介護報酬改定に訪問介護現場から大反発「“賃上げさせない”と言われているような…」 倒産件数が過去最多、“十分な介護”維持のためには
介護職の在り方や人手不足、待遇改善などが議論される中、政府が来年度からの介護報酬の改定を打ち出し物議となっている。全体としては1.59%の増額だが、訪問介護の基本報酬を引き下げたのだ。政府は待遇改善の加算措置で、トータルで見ると報酬の減額にはつながらないと強調。厚生労働省も、訪問介護について他のサービスよりも利益率が高いと指摘した。 【映像】介護報酬改定 あるホームヘルパー事業所の月額変化 これに現場は強く反発し、日本ホームヘルパー協会の境野みね子会長は「誠に遺憾であり、強く抗議する」とコメント。近年、訪問介護業界は厳しい状況にある。東京商工リサーチは1月、2023年の訪問介護事業者の倒産件数が過去最多になったと発表した。賃上げなどの処遇改善が一部で期待されるものの、飲食業など他業界との人材獲得競争が激しく、人手不足解消は難しいと分析しているのだ。 今どのような問題があるのか。充分な介護を維持するために何が必要なのか。『ABEMA Prime』で議論した。
■「訪問介護の利益率が高いならなぜこれだけ倒産し、なり手不足なのか」
千葉勤労者福祉会介護部長の門脇めぐみ氏は「抗議の声はすごくあがっている。物価高騰でどの業種にも賃上げの動きがある中で、“訪問介護は賃上げさせない”と言われているようで、すごくショックを受けている」と話す。 前厚生労働副大臣で公明党の伊佐進一衆院議員は「社会保障と財政の構造に根本的な問題があると思っている。
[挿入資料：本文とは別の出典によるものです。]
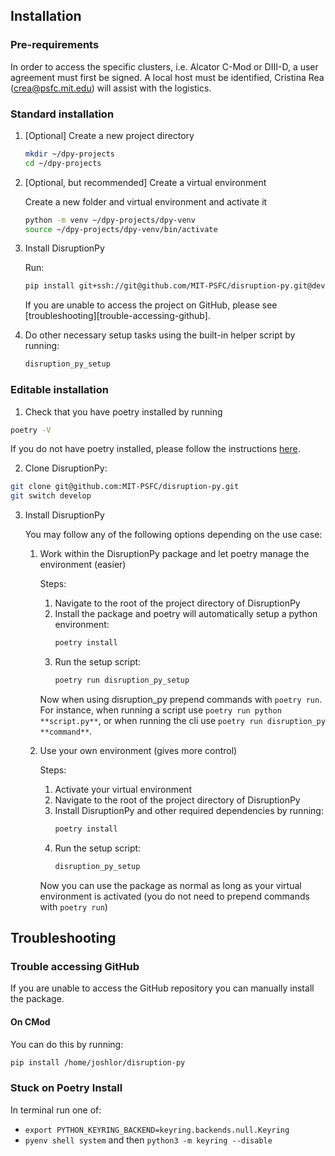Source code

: ## Installation  

### Pre-requirements
In order to access the specific clusters, i.e. Alcator C-Mod or DIII-D, a user agreement must first be signed. A local host must be identified, Cristina Rea (<crea@psfc.mit.edu>) will assist with the logistics.

### Standard installation 

1. [Optional] Create a new project directory
	```bash
	mkdir ~/dpy-projects
	cd ~/dpy-projects
	```

2. [Optional, but recommended] Create a virtual environment

	Create a new folder and virtual environment and activate it
	```bash
	python -m venv ~/dpy-projects/dpy-venv
	source ~/dpy-projects/dpy-venv/bin/activate
	```

3. Install DisruptionPy

	Run:
	```bash
	pip install git+ssh://git@github.com/MIT-PSFC/disruption-py.git@develop#egg=disruption_py
	```
	If you are unable to access the project on GitHub, please see [troubleshooting][trouble-accessing-github].

4. Do other necessary setup tasks using the built-in helper script by running:
	```bash
	disruption_py_setup
	```

### Editable installation

1. Check that you have poetry installed by running
```bash
poetry -V
```
If you do not have poetry installed, please follow the instructions [here](https://python-poetry.org/docs/#installation).

2. Clone DisruptionPy:
```bash
git clone git@github.com:MIT-PSFC/disruption-py.git
git switch develop
```

3. Install DisruptionPy
	
	You may follow any of the following options depending on the use case:

	1. Work within the DisruptionPy package and let poetry manage the environment (easier)

		Steps:

		1. Navigate to the root of the project directory of DisruptionPy
		2. Install the package and poetry will automatically setup a python environment:
			```bash
			poetry install
			```
		3. Run the setup script:
			```bash
			poetry run disruption_py_setup
			```

		Now when using disruption_py prepend commands with `poetry run`. For instance, when running a script use `poetry run python **script.py**`, or when running the cli use `poetry run disruption_py **command**`.

	2. Use your own environment (gives more control)

		Steps:

		1. Activate your virtual environment
		2. Navigate to the root of the project directory of DisruptionPy
		3. Install DisruptionPy and other required dependencies by running:
			```bash
			poetry install
			```
		4. Run the setup script:
			```bash
			disruption_py_setup
			```

		Now you can use the package as normal as long as your virtual environment is activated (you do not need to prepend commands with `poetry run`)

## Troubleshooting

### Trouble accessing GitHub
If you are unable to access the GitHub repository you can manually install the package.

#### On CMod
You can do this by running:
```bash
pip install /home/joshlor/disruption-py
```

### Stuck on Poetry Install
In terminal run one of:
- `export PYTHON_KEYRING_BACKEND=keyring.backends.null.Keyring`
- `pyenv shell system` and then `python3 -m keyring --disable`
報酬改定時はそれぞれの職種に合わせて、どれくらいプラスか・マイナスか、という大体の数字が出てくる。収支差である程度利益が出ているところは減らす、というのが今までのやり方で、そのしわ寄せがいったのだと思う」と指摘。
介護報酬改定による影響を門脇氏の施設で試算すると、改定前の月額報酬総計は約738万円(基本報酬約603万円+処遇改善加算約135万円)、改定後は約734万円(基本報酬約589万円+処遇改善加算約144万円※最も高い率の場合)で、約4万円の減額になる。 門脇氏は「訪問介護の収支差率が高いなら、なぜこれだけ訪問介護事業所が倒産し、求人倍率も15倍以上というなり手不足なのか。そこも含めて基本報酬を考えていただきたい」と訴えた。